Catarina escreveu a Gregório XI com extraordinária franqueza. Procurou convencê-lo de que deveria superar o medo e regressar a Roma. Não se limitou, porém, às cartas. Em junho de 1376, chegou a Avinhão e conversou pessoalmente com o Pontífice. “Venha, venha, venha”, insistia, exortando-o a voltar. Para Catarina, não se tratava de uma questão de cálculo político. Ela relacionava o retorno do sucessor de Pedro a Roma à necessidade de renovação da Igreja e de restabelecimento da paz. Sua determinação foi recordada, ao longo dos séculos, por diversos Pontífices. Paulo VI ressaltou o papel de Catarina na superação das hesitações de Gregório XI e da resistência daqueles que o cercavam. Bento XVI afirmou que Catarina havia exortado o Papa a regressar a Roma “com vigor e eficácia”.
Em 13 de setembro de 1376, o Papa deixou Avinhão. Chegou a Roma alguns meses depois, em 17 de janeiro de 1377. Por trás de sua decisão, não estavam apenas a grande política e a diplomacia eclesiástica.

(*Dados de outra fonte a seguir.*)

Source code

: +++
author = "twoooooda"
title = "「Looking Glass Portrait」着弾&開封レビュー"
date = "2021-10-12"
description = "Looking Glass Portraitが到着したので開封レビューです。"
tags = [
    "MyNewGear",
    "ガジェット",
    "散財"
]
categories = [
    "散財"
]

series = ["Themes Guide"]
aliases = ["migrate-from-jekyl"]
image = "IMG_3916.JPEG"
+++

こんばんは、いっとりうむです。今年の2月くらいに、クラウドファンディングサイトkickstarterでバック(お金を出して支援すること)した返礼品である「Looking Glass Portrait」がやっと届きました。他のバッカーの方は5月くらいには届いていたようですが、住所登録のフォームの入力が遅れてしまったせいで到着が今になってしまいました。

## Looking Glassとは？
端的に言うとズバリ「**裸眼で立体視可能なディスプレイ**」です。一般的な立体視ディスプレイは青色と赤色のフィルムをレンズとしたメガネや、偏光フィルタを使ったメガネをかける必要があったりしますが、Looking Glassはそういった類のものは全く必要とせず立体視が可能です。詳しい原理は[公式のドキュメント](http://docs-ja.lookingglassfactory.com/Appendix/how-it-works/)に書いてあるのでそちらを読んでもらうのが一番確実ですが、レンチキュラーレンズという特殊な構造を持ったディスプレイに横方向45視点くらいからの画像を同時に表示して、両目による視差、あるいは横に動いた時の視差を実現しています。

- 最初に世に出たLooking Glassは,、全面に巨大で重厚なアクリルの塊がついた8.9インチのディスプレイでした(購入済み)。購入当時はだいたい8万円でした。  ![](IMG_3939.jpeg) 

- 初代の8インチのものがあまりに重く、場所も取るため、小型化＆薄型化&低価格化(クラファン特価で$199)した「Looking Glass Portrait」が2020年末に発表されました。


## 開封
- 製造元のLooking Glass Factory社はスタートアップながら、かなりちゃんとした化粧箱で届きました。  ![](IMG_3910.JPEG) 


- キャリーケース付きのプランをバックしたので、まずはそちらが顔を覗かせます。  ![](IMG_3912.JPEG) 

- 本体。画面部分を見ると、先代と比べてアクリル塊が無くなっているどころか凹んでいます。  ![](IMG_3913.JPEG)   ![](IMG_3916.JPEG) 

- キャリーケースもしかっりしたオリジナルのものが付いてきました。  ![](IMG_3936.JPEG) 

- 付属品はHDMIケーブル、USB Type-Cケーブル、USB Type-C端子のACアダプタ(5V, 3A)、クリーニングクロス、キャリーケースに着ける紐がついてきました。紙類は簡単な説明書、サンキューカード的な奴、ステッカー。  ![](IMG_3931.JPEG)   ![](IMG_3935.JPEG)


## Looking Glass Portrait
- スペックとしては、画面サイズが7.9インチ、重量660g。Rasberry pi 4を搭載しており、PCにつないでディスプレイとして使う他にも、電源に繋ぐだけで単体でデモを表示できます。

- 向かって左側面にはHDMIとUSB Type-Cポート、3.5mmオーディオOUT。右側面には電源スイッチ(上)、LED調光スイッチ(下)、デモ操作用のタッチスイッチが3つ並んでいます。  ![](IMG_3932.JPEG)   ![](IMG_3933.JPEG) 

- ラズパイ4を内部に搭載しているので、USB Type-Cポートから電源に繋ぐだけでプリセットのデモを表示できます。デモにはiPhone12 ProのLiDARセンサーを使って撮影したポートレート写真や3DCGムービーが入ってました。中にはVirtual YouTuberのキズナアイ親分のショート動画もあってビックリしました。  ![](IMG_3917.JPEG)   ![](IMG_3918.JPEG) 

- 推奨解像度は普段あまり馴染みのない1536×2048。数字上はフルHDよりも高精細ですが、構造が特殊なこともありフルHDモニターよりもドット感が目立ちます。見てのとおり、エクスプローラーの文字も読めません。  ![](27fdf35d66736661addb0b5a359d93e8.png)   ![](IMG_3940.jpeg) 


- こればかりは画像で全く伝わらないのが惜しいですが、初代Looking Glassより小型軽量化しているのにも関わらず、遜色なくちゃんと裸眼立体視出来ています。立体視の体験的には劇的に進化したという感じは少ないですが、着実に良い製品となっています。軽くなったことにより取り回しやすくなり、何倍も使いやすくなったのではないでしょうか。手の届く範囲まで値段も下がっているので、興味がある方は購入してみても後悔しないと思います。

Também foi decisiva a voz daquela religiosa de Sena que teve a coragem de lhe dizer: “Volte”.
“Doce Cristo na terra”
Catarina chamava o Papa de “doce Cristo na terra”. Ainda assim, soube dirigir-se a ele com firmeza, exigindo coragem e determinação. Seu amor pelo papado não significava permanecer em silêncio diante dos problemas da Igreja. Ao contrário, pedia sua reforma e conversão. A história dessa jovem de Sena, que falou a governantes e Papas, não terminou com o retorno de Gregório XI. Posteriormente, Catarina foi proclamada santa, padroeira de Roma e da Europa, bem como Doutora da Igreja.
A estátua que “beija” a cúpula
Seiscentos e cinquenta anos depois, Catarina continua a “olhar” de modo especial para o Vaticano. Sua estátua encontra-se nas proximidades do Castelo de Santo Ângelo, na Via della Conciliazione. Recentemente, fotografias tiradas do ângulo certo tornaram-se populares nas redes sociais. A figura inclinada da santa está posicionada de tal forma que Catarina parece beijar a cúpula da Basílica de São Pedro. É uma curiosidade fotográfica, mas, ao mesmo tempo, um símbolo extremamente preciso. A mulher que, há 650 anos, convenceu o sucessor de Pedro de que seu lugar era Roma, hoje parece, nas fotografias de peregrinos e turistas, dar um beijo na cúpula de São Pedro.